Let's cut chain gangs loose.
One may think that this imaginary scene is rendered in the sepia tones of history. It is not. Chain gangs, unfortunately, have become an increasingly common part of the American landscape.
Chain gangs are a reality in at least seven states, and they are imminent in several more. Moreover, chain gangs are not confined to Alabama, the self-proclaimed heart of Dixie, and other former states of the Confederacy. Wisconsin, Michigan, Iowa, and Maryland--Union states all--have decided to welcome displays of shackled prisoners along state highways.
Let there be no mistake about it, there is an unambiguous historical connection between chain gangs and slavery. Advocates of the modern chain gang in Southern states trade on this historical connection. Anyone who disagrees need only consider the comment of one Alabama roadside chain gang spectator: "I love seeing 'em in chains. They ought to make them pick cotton."

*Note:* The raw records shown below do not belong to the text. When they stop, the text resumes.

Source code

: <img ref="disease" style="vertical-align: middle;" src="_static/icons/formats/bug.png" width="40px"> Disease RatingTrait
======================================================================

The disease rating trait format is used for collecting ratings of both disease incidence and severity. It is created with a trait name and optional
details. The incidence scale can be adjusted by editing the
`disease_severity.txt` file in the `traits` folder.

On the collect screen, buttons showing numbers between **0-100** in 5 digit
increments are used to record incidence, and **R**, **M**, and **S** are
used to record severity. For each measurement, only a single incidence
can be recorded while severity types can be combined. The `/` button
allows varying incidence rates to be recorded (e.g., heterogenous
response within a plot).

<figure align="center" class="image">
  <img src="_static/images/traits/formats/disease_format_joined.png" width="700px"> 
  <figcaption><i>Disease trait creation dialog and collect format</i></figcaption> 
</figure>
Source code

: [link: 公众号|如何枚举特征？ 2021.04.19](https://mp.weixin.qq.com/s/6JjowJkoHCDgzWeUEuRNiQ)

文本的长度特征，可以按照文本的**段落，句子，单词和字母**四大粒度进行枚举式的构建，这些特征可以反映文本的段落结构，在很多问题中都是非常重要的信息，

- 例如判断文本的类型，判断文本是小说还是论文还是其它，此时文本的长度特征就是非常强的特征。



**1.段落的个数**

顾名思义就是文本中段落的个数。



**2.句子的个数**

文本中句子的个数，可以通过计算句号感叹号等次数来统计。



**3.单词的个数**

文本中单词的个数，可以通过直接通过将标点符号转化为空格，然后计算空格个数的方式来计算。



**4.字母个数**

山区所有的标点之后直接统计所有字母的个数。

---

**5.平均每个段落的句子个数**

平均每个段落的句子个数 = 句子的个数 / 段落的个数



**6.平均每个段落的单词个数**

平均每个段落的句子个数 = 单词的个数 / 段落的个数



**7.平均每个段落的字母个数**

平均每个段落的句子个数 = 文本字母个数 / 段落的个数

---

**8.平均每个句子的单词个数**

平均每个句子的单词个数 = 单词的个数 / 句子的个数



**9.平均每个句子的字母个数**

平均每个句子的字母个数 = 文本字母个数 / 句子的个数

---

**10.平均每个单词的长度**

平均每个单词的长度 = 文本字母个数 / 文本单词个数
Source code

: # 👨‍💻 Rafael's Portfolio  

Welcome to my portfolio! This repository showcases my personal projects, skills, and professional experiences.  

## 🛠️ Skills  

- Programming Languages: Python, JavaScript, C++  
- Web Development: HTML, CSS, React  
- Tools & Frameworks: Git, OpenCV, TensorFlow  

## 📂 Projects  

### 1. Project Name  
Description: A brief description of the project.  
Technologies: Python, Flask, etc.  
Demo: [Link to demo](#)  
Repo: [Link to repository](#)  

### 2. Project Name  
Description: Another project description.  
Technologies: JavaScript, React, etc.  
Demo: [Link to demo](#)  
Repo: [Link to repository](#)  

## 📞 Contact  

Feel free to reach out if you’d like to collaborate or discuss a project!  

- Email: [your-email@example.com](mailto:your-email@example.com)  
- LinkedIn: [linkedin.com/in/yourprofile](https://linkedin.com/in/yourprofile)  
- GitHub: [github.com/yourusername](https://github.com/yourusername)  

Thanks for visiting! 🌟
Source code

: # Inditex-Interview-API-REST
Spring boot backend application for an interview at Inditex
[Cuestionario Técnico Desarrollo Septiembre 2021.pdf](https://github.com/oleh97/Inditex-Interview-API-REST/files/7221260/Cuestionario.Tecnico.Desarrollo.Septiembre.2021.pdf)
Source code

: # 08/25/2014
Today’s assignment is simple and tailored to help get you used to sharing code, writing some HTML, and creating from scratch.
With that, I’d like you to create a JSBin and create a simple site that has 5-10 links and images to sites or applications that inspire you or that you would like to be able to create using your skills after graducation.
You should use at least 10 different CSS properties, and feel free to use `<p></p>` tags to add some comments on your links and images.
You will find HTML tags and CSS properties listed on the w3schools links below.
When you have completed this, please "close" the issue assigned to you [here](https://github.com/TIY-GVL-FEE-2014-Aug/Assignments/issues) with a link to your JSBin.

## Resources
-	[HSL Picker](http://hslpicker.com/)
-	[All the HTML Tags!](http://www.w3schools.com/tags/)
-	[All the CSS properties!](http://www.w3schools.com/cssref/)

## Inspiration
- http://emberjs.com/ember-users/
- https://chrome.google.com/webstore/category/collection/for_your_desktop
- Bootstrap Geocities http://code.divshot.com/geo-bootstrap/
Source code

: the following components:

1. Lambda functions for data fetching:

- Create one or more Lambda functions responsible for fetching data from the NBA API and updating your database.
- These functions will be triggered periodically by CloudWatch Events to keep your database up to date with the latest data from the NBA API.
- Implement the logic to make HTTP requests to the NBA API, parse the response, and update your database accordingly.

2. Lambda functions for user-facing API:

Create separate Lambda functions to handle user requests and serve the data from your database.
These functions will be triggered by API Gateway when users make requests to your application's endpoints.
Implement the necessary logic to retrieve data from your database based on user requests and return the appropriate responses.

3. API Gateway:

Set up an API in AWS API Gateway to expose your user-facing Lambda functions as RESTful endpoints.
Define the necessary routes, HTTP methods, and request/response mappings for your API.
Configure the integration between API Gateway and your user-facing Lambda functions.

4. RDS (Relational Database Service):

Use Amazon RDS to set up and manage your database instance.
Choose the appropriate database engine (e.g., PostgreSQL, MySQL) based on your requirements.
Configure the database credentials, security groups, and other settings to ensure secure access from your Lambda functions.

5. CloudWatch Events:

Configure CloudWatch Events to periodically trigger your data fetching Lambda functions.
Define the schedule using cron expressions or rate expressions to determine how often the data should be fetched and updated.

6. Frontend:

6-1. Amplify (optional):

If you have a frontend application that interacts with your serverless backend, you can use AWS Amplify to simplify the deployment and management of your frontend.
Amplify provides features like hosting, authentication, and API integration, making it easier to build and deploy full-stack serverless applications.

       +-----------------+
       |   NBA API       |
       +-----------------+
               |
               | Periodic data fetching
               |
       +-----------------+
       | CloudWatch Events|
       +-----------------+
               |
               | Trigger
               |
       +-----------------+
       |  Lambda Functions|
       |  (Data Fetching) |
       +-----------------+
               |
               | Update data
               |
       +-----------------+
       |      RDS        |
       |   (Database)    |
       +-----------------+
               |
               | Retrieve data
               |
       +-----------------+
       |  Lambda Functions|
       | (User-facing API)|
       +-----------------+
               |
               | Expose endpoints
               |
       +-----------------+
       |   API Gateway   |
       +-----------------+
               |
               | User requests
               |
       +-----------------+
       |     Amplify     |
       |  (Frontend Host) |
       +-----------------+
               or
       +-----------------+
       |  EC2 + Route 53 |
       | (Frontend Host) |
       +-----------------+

At the beginning of this century chain gangs were used as a mechanism to keep African Americans in voluntary servitude even after Emancipation. Southern judges commonly sentenced African Americans convicted of vagrancy (also known as unemployment) or loitering to time on the chain gang, where iron shackles were welded to an offender's ankles, and dogs, whips, and starvation were used liberally. By Tracey L. Meares, assistant professor at the University of Chicago Law School.
Nor was a chain gang sentence limited to those convicted of petty crimes. In many cases mere breach of a contractual obligation was enough for a chain gang sentence. Contract-enforcement laws directed primarily at African American farm laborers transformed labor contracts into slavery. These laws made it a criminal offense for a farm laborer to quit a yearlong job for a better job at a higher wage. African American laborers were forced to choose between working out the original low-wage contract or spending several months of forced, brutal labor on a chain gang where fatality was not uncommon.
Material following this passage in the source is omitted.